Suasana di dalam mobil sedikit menyesakkan. Setelah kompleks kesombongan Wang Xiao Yan puas, segalanya sedikit mereda.
“Mei Dan, kamu dan pacarmu harus mentraktir Guo Yang dan aku dengan makanan yang enak. Toko UV itu terlihat cukup bagus.”
“Baiklah, baiklah …” Suasana hati Chen Mei Tong tidak benar. Dia secara membabi buta setuju tanpa mengetahui apa itu toko UV.
…
Waktu malam!
Itu adalah hari yang tidak menyenangkan di tempat kerja. Lin Fan tidak tahu apa yang harus dilakukan dengan penduduk kota yang hanya ingin makan panekuk daun bawangnya.
‘Kemampuan meramal saya adalah yang terbaik, namun kalian hanya tahu cara makan. Sungguh patah hati.’ pikir Lin Fan.
Pada saat itu, teleponnya berdering. Itu adalah Yan Shu Ren.
“Ada apa Pohon Besar?” Lin Fan berkata dengan riang.
“Fan Muda, biarkan aku mentraktirmu makan.” Kata Yan Shu Ren.
“Ah tidak perlu. Biarkan aku memperlakukanmu sebagai gantinya! ” Lin Fan menjawab.
“Kamu bisa melakukannya lain kali. Temui aku di restoran bernama UV. Letaknya di Middle Mountain Road. Saya sedang dalam perjalanan sekarang, meskipun saya tidak tahu persis di mana itu. Datang saja ke sini dulu, aku akan meneleponmu nanti.”

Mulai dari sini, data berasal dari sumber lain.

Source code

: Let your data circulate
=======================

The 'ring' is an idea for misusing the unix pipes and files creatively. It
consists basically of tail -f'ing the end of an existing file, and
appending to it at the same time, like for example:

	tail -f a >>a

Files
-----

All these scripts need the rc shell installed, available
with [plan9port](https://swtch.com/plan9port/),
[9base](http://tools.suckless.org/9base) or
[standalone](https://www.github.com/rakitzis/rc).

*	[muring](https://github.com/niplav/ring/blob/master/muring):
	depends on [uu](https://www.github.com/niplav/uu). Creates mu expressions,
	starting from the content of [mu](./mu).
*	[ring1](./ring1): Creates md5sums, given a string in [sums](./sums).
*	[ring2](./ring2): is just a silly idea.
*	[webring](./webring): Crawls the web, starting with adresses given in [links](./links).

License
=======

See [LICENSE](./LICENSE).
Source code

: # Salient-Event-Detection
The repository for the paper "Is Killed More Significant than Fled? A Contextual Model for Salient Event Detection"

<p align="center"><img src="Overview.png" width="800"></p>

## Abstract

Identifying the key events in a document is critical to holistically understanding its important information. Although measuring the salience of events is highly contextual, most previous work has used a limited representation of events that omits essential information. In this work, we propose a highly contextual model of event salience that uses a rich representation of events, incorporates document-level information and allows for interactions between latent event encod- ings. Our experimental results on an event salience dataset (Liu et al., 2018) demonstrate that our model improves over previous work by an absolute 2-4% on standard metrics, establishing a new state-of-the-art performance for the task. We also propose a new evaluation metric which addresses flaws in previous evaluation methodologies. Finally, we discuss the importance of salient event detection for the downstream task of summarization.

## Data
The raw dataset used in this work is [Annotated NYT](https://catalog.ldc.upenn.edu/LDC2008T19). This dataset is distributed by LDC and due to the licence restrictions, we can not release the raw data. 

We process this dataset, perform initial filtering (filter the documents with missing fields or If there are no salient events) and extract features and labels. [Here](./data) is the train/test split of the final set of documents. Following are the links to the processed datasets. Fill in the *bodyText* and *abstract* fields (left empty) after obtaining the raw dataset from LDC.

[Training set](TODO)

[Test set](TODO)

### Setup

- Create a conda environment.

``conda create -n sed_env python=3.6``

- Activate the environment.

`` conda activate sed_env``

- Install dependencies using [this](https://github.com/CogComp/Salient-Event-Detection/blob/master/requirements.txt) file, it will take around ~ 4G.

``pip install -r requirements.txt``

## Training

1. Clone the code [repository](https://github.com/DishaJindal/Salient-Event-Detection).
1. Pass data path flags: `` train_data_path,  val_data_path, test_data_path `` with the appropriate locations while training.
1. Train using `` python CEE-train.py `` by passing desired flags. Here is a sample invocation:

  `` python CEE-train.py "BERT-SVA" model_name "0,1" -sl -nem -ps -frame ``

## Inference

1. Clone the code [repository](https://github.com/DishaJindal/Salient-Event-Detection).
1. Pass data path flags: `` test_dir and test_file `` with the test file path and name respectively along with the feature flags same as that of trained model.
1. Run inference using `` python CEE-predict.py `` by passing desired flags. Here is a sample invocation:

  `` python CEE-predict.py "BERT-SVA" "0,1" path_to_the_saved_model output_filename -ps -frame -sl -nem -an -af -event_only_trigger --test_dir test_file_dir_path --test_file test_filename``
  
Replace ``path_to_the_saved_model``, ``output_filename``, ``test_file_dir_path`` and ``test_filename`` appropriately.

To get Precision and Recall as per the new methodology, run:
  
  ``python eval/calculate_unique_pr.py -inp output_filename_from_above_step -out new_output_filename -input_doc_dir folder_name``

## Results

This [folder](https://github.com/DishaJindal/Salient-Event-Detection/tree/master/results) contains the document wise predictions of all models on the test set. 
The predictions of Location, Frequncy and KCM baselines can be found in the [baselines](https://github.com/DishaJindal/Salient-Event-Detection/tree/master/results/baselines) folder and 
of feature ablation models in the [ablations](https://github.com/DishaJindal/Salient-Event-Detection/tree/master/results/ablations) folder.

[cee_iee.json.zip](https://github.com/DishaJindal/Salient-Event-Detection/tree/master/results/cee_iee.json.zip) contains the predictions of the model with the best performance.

“Oh? Restoran UV? Aku tahu di mana itu. Saya akan berada disana.” Lin Fan samar-samar ingat restoran itu. “Kau tidak perlu mengkhawatirkanku. Saya baru saja menutup toko, akan segera ke sana. ”
Klik.
“Fraud Tian, aku akan pergi dulu. Bisakah Anda membantu saya menguncinya? ” Lin Fan bertanya.
“Ah. Bersenang-senanglah dengan temanmu. Saya akan pulang saja, sendirian, dan makan bubur saya sementara Anda makan seperti raja” Penipu Tian menguping percakapan teleponnya dengan Shu Ren. Dia berharap Lin Fan akan membawanya juga.
“Setidaknya kamu mengerti bahwa ini adalah acara khusus. Setidaknya kamu tidak bodoh. Aku akan pergi dulu, tolong ingat untuk mengunci pintunya.” Lin Fan mengambil kunci mobilnya dan berjalan ke mobilnya sebelum pergi.
Anggur merah dan koktail sprite di sana tidak terlalu buruk.
Tapi dia tidak berpikir itu sesuatu yang istimewa saat terakhir kali dia meminumnya.
Kali ini temannya yang mengobatinya, jadi sebaiknya dia sedikit mengatur pengeluarannya.